Come in Nobi dove nell'inquadratura iniziale si vedeva un paesaggio idilliaco per andare poi nel profondo della foresta e toccare con l'orrore della guerra, anche Zan offre un preludio pacifico. La regia di Tsukamoto riprende gli allenamenti con ampi movimenti assecondando le movenze dei due uomini, ma non appena appare il samurai Sawamura, la camera è fissa, quasi intimorita da quel samurai che con movimenti rapidissimi ed essenziali, uccide in duello un avversario.
Il film declina verso tonalità sempre più tragiche. Sawamura, interpetato dallo stesso Tsukamoto, conscio della grande tecnica del giovane Mokunoshin lo vuole ingaggiare per andare a Edo insieme ad altri samurai per combattere a fianco dello shogun. Ma Mokunoshin no vuole uccidere. E' come un bambino immaturo, per niente maturo secondo quella che è letica di un samurai. E' immaturo anche come uomo che desidera una giovane contadina, che ricambierebbe le sue attenzioni, ma non si dichiara mai e finisce per masturbarsi come gli adolescenti spiando una donna.

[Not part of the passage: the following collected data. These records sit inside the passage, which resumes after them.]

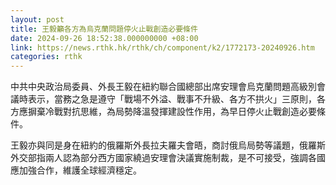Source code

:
 ```yaml
---
layout: post
title: 王毅籲各方為烏克蘭問題停火止戰創造必要條件
date: 2024-09-26 18:52:38.000000000 +08:00
link: https://news.rthk.hk/rthk/ch/component/k2/1772173-20240926.htm
categories: rthk
---
```


中共中央政治局委員、外長王毅在紐約聯合國總部出席安理會烏克蘭問題高級別會議時表示，當務之急是遵守「戰場不外溢、戰事不升級、各方不拱火」三原則，各方應摒棄冷戰對抗思維，為局勢降溫發揮建設性作用，為早日停火止戰創造必要條件。

王毅亦與同是身在紐約的俄羅斯外長拉夫羅夫會晤，商討俄烏局勢等議題，俄羅斯外交部指兩人認為部分西方國家繞過安理會決議實施制裁，是不可接受，強調各國應加強合作，維護全球經濟穩定。
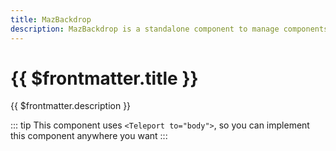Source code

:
 ```yaml
---
title: MazBackdrop
description: MazBackdrop is a standalone component to manage components that need a backdrop
---
```


# {{ $frontmatter.title }}

{{ $frontmatter.description }}

<!--@include: ./../.vitepress/mixins/getting-started.md-->

::: tip
This component uses `<Teleport to="body">`, so you can implement this component anywhere you want
:::

<!--@include: ./../.vitepress/generated-docs/maz-backdrop.doc.md-->
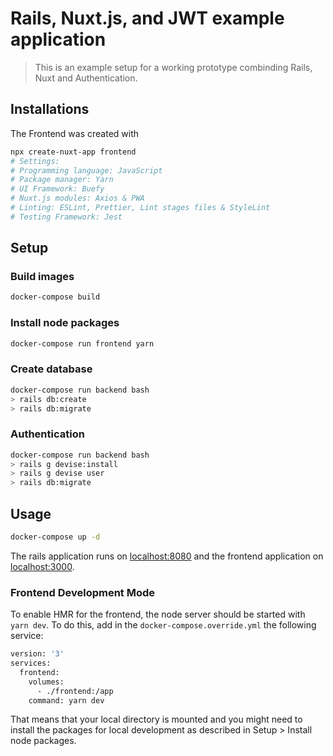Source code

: # Rails, Nuxt.js, and JWT example application

> This is an example setup for a working prototype combinding Rails, Nuxt and Authentication.

## Installations

The Frontend was created with

```bash
npx create-nuxt-app frontend
# Settings:
# Programming language: JavaScript
# Package manager: Yarn
# UI Framework: Buefy
# Nuxt.js modules: Axios & PWA
# Linting: ESLint, Prettier, Lint stages files & StyleLint
# Testing Framework: Jest
```

## Setup

### Build images

```bash
docker-compose build
```

### Install node packages

```bash
docker-compose run frontend yarn
```

### Create database

```bash
docker-compose run backend bash
> rails db:create
> rails db:migrate
```

### Authentication

```bash
docker-compose run backend bash
> rails g devise:install
> rails g devise user
> rails db:migrate
```

## Usage

```bash
docker-compose up -d
```

The rails application runs on [localhost:8080](http://localhost:8080) and the frontend application on  [localhost:3000](http://localhost:3000).

### Frontend Development Mode

To enable HMR for the frontend, the node server should be started with `yarn dev`. To do this, add in the `docker-compose.override.yml` the following service:

```bash
version: '3'
services:
  frontend:
    volumes:
      - ./frontend:/app
    command: yarn dev
```

That means that your local directory is mounted and you might need to install the packages for local development as described in Setup > Install node packages.
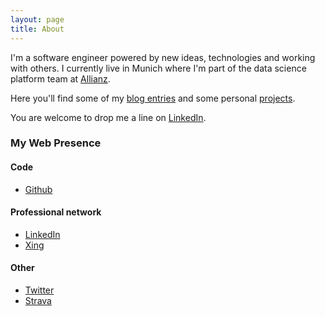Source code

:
 ```yaml
---
layout: page
title: About
---
```


I'm a software engineer powered by new ideas, technologies and working with others. I currently live in Munich where I'm part of the data science platform team at [Allianz](https://www.allianz.com/).

Here you'll find some of my [blog entries](/entries) and some personal [projects](/projects).

You are welcome to drop me a line on [LinkedIn](https://www.linkedin.com/in/esteban-zacharzewski).

### My Web Presence

#### Code
* [Github](https://github.com/stzr1123)

#### Professional network
* [LinkedIn](https://www.linkedin.com/in/esteban-zacharzewski)
* [Xing](https://www.xing.com/profile/Esteban_Zacharzewski)

#### Other
* [Twitter](https://twitter.com/estebanzachar)
* [Strava](https://www.strava.com/athletes/9632376)
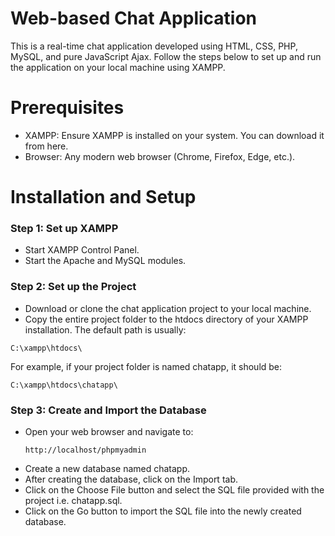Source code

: # Web-based Chat Application
This is a real-time chat application developed using HTML, CSS, PHP, MySQL, and pure JavaScript Ajax. Follow the steps below to set up and run the application on your local machine using XAMPP.

# Prerequisites
* XAMPP: Ensure XAMPP is installed on your system. You can download it from here.
* Browser: Any modern web browser (Chrome, Firefox, Edge, etc.).
  
# Installation and Setup
### Step 1: Set up XAMPP
* Start XAMPP Control Panel.
* Start the Apache and MySQL modules.
### Step 2: Set up the Project
* Download or clone the chat application project to your local machine.
* Copy the entire project folder to the htdocs directory of your XAMPP installation. The default path is usually:
 ```
 C:\xampp\htdocs\
```
For example, if your project folder is named chatapp, it should be:
 ```
C:\xampp\htdocs\chatapp\
 ```
### Step 3: Create and Import the Database
* Open your web browser and navigate to:
  ```
  http://localhost/phpmyadmin
  ```
 * Create a new database named chatapp.
* After creating the database, click on the Import tab.
* Click on the Choose File button and select the SQL file provided with the project i.e. chatapp.sql.
* Click on the Go button to import the SQL file into the newly created database.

Tutto il film di Tsukamoto è una guerra psicologica fra questi due samurai, dove il primo (Sawamura) stimola in continuazione l'istinto ad uccidere del secondo. Farlo passare dalla spada di legno alla fredda e letale lama di metallo, istingandolo a battagliare contro un gruppuscolo di ronin dediti al brigantaggio.
Un film che pone al centro la coscienza individuale e l'etica di un codice che richiama ad una tradizione tragica e sanguinosa. Un film da gustare dal primo all'ultimo minuto. Per quello che può contare, cioé nulla, il mio personale Leone d'oro di Venezia 75. Ovviamente la giuria di Del Toro non se lo è filato minimamente.